The NodeManager for WebLogic operates in one of two ways:

  • Java Node Manager – This blog post is focused on the Java Node Manager.  This runs as a JVM process on the machine(s) where you have WebLogic Managed Servers or Coherence Cache Servers you want to use with Node Manager.  It defaults to listen on port 5556 and receives requests from the Admin Server to start and stop Managed Servers and Coherence Cache Servers.  This should be set up to run as a System Service such that when the machine is rebooted the service will be restarted as well.
  • Script Based Node Manager – The Script-based node manager uses SSH and shell scripts to start server processes on Machines.  The script-based node manager is not the focus of this article.

 

Making it work on Linux

I had a challenge making the Node Manager work on Linux.  It required a fair amount of troubleshooting and manual steps to get it to work.  Here’s what I did:

1. Investigate the Windows scripts to install the Java Node Manager as a service:

I had gotten the Node Manager to work on Windows several times in the past and it was easy & straightforward.  In order to get it to work on Linux I decided to see how it worked on Windows.

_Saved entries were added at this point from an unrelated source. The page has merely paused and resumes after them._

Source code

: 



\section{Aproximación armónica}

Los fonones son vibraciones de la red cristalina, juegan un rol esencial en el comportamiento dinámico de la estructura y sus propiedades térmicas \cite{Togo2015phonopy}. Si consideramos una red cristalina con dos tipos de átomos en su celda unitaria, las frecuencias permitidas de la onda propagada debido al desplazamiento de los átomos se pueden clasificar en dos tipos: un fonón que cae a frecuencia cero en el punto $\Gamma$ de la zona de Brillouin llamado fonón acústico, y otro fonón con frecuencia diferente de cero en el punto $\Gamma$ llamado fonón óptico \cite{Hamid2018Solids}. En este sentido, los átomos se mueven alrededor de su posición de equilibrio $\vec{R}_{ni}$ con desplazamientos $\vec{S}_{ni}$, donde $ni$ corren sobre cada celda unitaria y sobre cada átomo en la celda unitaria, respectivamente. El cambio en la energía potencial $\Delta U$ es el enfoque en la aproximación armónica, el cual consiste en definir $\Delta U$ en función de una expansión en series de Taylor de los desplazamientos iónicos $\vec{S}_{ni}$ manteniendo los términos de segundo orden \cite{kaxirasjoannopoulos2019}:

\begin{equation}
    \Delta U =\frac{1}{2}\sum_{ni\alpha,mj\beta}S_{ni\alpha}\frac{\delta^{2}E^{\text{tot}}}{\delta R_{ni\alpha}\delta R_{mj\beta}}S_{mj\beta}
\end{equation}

The Windows installation of WebLogic includes scripts to install the Node Manager as a service.  You can find them here: <WL_HOME>/server/bin (C:\Oracle\Middleware\wlserver_10.3\server\bin).  I observed these key lines:

image

Here you can see the listen address & port being set as well as the Java startup class for the Node Manager. 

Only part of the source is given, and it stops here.